Here’s a favorite story of mine (I hope it’s not apocryphal, but it doesn’t really matter if it is):
When General George Napier was governor of Sind province in India in the 1840s, he vigorously enforced the ban on suttee, the practice of throwing a Hindu widow on to the funeral pyre of her husband. A delegation of Brahmins came to him to explain that he must not prohibit the practice at the funeral of a particular maharaja, as it was an important cultural custom.
“If it is your custom to burn a widow alive, please go on,” Napier responded.

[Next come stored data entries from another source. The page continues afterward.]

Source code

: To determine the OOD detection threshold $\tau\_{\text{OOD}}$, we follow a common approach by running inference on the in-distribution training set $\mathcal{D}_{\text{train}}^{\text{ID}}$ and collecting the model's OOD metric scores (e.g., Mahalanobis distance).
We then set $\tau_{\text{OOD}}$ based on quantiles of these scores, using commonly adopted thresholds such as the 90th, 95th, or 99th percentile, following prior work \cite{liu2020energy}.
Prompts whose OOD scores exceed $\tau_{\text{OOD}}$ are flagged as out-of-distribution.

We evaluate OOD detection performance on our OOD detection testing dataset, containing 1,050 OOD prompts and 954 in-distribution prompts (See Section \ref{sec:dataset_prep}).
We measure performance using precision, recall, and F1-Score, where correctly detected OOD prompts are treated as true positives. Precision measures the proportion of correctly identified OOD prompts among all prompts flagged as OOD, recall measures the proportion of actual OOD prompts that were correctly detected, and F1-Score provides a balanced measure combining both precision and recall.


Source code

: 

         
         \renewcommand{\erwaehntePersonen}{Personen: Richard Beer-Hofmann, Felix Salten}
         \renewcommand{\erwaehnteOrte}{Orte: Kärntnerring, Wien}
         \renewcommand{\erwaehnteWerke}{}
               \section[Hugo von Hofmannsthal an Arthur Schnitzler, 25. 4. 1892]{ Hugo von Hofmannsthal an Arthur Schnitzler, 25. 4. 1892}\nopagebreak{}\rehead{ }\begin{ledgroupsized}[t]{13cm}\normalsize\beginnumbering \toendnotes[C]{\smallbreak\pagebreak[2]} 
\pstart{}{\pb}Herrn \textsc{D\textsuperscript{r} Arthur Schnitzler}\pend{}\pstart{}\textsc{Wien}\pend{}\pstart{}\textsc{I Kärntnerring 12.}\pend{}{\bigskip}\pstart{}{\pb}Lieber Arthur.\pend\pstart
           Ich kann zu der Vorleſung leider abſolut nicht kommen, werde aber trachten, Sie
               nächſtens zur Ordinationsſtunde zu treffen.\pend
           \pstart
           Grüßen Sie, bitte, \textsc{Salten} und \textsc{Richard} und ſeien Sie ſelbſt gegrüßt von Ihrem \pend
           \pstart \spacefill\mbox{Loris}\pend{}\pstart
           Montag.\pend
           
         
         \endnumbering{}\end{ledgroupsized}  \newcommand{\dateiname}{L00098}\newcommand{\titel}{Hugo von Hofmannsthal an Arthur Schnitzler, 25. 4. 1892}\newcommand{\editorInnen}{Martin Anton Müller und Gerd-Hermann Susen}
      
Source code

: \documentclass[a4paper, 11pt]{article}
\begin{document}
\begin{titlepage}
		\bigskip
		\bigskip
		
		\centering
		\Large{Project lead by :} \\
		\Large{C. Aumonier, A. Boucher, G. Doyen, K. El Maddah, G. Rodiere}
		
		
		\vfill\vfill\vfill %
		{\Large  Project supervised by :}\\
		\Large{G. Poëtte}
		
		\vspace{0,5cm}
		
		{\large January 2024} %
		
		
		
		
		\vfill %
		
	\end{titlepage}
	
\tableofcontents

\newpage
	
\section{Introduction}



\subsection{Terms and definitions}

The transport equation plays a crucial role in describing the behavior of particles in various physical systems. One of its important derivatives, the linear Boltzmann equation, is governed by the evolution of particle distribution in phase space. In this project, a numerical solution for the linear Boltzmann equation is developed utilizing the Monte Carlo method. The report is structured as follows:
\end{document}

“We have a custom in our country that whoever burns a person alive shall be hanged. While you prepare the funeral pyre, my carpenters will be making the gallows to hang all of you. Let us all act according to our customs” The Brahmins thought better of it, and the widow lived.
I actually have nothing against a custom that says that a Koran, or any holy book, shouldn’t be desecrated (leaving aside the question of whether this actually happened at Guantanamo). But I have no problem whatsoever with saying not all customs of a religion, or a culture, need be respected just because they are under the protective penumbra of the words “religion” or “culture.”
I’ll respect those aspects of any religion or culture that are worthy of respect. Those that are not, I do not. How do I make those decisions? I use my sense of what is admirable in human beings–based on, of course, my own culture and my own beliefs, but taking into account certain universal principles of morality: respect for human life, for example, and the right to basic autonomy (both of these principles rule out suttee). One could restate these two principles as the right to “life and liberty.” Sound familiar?
I also have a simple rule about tolerance: it’s fine, but it does not extend to tolerating intolerance. On that score, Islam almost constantly falls short, so Islam’s intolerance is not to be tolerated.